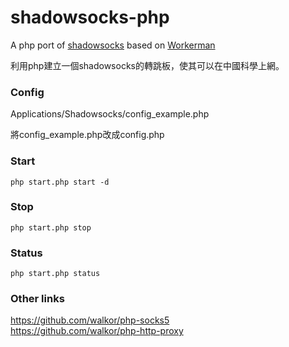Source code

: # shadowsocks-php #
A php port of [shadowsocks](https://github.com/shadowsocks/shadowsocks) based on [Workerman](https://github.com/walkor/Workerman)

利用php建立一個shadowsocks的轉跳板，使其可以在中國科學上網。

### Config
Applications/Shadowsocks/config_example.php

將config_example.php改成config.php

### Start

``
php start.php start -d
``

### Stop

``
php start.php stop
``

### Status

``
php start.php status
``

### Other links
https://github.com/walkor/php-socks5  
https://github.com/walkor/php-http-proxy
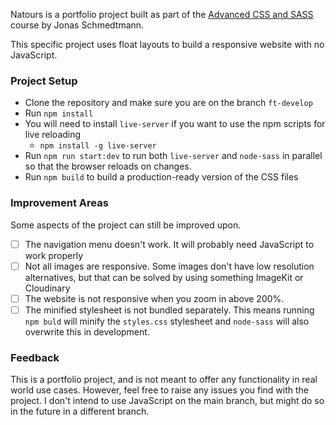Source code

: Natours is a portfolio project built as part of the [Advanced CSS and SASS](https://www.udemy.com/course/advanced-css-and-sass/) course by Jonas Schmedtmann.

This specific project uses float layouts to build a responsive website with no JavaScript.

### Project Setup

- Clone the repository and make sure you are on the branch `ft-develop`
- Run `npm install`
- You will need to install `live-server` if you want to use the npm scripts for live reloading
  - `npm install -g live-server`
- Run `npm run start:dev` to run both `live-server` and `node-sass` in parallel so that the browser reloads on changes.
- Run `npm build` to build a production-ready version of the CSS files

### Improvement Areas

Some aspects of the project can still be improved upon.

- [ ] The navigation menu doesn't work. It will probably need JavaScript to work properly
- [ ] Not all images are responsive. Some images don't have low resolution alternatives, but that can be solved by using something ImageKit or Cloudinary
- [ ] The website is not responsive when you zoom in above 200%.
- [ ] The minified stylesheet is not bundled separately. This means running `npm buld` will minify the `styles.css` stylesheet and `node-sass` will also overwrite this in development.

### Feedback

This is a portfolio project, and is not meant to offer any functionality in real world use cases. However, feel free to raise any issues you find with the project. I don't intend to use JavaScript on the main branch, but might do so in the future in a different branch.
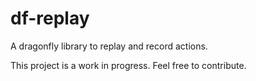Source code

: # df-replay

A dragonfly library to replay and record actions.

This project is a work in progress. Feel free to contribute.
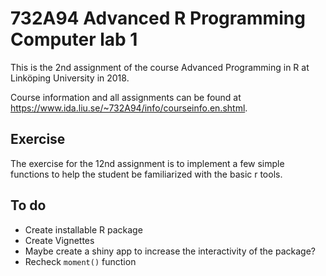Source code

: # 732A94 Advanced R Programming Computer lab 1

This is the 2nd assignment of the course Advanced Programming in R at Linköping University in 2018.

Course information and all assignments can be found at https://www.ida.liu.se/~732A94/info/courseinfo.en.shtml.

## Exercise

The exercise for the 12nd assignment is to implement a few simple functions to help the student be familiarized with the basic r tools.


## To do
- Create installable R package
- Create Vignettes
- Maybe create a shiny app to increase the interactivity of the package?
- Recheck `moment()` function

• • • • • • •

* What you need to do
Scan the listing for the word "Advanced". Copy every line in which it appears.

* Answer below
: Natours is a portfolio project built as part of the [Advanced CSS and SASS](https://www.udemy.com/course/advanced-css-and-sass/) course by Jonas Schmedtmann.
: # 732A94 Advanced R Programming Computer lab 1
This is the 2nd assignment of the course Advanced Programming in R at Linköping University in 2018.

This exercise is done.